Jameson nodigde me later uit om gastonderzoeker te worden in het Literatuurprogramma van Duke, waar ik mijn proefschrift voltooide over Herman Melville en ‘de literaire cartografie van het wereldsysteem’, een nogal Jamesoniaans project, voortbouwend op zijn generatieve kritische verkenningen van de mondialisering en het postmodernisme. , en wat hij ‘cognitieve mapping’ noemde. Ik zou jaren later schrijven Fredric Jameson: Het project van dialectische kritiekeen inleidende studie van Jamesons carrière.

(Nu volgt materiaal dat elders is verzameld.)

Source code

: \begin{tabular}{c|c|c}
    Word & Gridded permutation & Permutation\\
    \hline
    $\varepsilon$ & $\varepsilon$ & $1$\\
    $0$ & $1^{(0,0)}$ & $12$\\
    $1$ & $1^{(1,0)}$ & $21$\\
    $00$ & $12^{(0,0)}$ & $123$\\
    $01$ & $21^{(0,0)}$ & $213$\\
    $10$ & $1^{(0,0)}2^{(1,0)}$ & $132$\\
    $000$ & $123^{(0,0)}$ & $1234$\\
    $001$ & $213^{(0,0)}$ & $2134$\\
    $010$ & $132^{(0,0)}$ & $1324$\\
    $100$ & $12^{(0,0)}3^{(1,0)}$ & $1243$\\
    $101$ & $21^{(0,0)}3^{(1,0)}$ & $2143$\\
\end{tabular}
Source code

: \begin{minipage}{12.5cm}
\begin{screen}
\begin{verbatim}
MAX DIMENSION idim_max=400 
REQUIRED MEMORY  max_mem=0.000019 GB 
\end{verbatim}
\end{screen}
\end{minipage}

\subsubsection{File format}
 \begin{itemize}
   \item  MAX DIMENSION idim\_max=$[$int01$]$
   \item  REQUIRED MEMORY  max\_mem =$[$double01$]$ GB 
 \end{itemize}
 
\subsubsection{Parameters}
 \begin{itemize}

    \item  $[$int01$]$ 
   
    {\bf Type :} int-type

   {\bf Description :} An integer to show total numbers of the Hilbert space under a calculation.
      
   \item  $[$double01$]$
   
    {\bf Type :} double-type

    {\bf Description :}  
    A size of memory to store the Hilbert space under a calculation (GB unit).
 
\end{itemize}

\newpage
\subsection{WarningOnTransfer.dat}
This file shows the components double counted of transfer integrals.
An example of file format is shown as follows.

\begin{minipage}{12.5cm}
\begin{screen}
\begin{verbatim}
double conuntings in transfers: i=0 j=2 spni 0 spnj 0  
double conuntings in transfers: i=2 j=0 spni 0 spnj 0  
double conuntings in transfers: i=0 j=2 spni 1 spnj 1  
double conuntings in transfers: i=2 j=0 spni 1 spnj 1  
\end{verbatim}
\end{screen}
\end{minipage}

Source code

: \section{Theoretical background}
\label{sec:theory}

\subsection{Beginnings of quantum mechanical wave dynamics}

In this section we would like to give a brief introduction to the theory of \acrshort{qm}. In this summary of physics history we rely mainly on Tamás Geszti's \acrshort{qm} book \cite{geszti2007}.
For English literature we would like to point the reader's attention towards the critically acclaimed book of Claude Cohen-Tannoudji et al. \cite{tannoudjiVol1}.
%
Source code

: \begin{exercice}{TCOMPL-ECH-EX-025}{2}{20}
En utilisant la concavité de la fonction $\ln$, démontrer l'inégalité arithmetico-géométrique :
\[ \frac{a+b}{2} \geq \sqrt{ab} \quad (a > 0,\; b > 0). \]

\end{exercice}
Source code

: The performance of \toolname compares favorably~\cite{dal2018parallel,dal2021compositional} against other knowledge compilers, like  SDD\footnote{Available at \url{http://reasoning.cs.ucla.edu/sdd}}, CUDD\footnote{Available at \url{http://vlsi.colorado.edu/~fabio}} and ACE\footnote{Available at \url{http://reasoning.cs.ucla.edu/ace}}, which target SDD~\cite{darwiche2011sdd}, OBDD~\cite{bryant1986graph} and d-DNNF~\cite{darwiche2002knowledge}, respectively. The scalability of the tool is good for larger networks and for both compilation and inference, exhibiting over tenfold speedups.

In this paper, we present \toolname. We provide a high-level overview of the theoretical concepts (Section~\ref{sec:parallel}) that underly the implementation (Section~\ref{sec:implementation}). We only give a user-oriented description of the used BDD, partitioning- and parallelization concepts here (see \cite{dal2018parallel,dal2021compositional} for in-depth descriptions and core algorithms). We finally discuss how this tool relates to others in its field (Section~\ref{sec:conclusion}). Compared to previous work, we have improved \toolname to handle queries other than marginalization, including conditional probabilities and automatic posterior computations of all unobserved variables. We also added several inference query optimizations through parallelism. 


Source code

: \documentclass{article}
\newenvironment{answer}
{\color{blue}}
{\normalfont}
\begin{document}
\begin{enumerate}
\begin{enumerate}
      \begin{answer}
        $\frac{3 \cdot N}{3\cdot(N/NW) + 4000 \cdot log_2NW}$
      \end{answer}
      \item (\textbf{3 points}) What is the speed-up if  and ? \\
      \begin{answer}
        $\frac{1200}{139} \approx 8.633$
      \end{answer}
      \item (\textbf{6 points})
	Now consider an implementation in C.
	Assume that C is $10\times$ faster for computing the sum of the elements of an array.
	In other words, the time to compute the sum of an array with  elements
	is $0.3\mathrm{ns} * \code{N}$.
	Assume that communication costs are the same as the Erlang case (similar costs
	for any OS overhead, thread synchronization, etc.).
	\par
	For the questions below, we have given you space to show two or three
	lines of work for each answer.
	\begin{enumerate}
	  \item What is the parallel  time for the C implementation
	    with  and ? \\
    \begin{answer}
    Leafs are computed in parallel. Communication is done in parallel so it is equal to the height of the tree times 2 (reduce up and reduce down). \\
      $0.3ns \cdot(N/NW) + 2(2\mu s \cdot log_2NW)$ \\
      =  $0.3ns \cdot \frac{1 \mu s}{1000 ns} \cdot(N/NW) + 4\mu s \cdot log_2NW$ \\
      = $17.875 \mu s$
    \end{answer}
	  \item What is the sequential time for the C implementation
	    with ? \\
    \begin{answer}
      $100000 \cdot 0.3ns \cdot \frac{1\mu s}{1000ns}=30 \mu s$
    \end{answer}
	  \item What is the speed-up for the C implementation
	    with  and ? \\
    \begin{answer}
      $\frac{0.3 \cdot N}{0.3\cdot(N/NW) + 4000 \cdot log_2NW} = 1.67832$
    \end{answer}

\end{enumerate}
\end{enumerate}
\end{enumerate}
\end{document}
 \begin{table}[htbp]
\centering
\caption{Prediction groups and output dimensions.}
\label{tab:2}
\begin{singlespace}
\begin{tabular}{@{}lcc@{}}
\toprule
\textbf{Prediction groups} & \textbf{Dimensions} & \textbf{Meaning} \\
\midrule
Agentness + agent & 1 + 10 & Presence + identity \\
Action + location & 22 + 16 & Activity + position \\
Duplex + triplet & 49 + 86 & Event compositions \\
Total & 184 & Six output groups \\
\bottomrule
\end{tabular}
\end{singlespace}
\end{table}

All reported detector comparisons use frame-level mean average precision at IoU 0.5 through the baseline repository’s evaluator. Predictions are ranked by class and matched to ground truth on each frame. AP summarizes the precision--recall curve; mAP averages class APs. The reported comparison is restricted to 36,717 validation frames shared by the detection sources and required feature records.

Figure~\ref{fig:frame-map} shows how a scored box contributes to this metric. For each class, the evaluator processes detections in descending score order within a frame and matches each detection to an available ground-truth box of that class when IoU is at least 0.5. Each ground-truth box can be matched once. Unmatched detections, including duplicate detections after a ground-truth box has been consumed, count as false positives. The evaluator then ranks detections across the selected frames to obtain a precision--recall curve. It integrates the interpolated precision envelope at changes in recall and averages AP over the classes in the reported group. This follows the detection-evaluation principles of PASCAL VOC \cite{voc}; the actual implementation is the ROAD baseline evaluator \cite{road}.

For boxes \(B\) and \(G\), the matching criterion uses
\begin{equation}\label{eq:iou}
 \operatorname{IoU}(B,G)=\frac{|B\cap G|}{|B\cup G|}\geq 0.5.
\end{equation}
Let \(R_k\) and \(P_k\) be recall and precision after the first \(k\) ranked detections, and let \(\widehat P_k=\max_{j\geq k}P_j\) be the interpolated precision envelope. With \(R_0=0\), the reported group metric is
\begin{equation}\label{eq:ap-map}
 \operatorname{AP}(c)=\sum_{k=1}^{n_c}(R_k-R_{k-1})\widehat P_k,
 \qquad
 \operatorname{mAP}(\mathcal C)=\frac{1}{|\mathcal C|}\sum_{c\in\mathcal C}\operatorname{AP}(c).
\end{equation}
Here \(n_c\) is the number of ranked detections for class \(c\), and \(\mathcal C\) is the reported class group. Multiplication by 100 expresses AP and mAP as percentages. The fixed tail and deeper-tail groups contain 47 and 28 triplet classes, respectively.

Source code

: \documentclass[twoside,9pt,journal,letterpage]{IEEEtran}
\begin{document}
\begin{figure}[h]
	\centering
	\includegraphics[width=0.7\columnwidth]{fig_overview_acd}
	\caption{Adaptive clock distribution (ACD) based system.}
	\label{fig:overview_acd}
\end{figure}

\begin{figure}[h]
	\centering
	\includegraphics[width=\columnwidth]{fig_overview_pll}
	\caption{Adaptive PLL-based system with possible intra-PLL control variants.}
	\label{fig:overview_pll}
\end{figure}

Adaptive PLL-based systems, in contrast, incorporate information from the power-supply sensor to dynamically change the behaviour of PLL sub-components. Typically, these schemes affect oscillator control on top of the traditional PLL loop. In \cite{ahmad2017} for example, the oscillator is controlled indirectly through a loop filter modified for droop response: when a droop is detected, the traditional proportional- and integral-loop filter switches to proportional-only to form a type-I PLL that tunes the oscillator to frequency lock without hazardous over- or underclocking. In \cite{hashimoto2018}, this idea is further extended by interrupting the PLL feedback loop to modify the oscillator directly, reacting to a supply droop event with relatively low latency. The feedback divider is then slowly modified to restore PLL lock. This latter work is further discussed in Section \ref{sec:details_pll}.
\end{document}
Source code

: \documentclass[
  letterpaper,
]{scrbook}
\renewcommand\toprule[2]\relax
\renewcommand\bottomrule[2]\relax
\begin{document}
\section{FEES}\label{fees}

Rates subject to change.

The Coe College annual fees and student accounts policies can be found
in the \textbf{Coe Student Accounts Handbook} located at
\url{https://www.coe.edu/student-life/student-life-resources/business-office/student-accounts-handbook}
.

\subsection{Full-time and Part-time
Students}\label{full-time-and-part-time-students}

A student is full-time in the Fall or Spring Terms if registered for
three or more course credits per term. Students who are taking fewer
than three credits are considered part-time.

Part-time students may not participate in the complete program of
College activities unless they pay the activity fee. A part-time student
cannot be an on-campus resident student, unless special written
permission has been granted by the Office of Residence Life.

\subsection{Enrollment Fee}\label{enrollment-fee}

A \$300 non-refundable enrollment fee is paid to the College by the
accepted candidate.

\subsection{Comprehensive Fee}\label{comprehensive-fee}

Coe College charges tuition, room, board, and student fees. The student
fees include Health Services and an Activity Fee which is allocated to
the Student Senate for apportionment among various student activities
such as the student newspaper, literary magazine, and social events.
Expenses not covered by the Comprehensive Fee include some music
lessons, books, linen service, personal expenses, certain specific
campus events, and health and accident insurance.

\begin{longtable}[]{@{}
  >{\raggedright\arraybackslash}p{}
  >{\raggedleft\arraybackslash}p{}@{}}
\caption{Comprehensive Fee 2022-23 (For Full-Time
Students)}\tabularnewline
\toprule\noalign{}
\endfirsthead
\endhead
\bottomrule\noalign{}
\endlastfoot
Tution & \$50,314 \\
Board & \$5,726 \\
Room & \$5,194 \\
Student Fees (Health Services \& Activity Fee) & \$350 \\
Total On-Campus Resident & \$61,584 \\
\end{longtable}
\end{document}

Ik denk dat het eerlijk is om te zeggen dat al mijn werk, inclusief boeken en artikelen over een hele reeks onderwerpen, maar ook mijn benadering van het lesgeven en begeleiden van studenten, het omgaan met collega’s en het deelnemen aan de wereld in het algemeen, is geïnspireerd door Jameson, zowel als intellectueel als als mens.

Jamesons bijdragen aan de kritische theorie, aan de analyse van de vormen en inhoud van de wereld waarin we leven, en aan het stimuleren van de verbeelding om alternatieven voor het heden voor te stellen, zijn onmetelijk. Maar misschien nog belangrijker is dat zijn denken anderen heeft geïnspireerd – kunstenaars, activisten, critici, theoretici en allerlei soorten studenten – om zijn inspanningen uit te breiden.

De beste manier om de nagedachtenis van Fredric Jameson te eren, is tenslotte door denk mee hem, om zijn voorbeeld te herinneren en tegelijkertijd onze eigen meedogenloze kritiek op alles wat bestaat uit te spreken, zoals de jonge Marx het uitdrukte.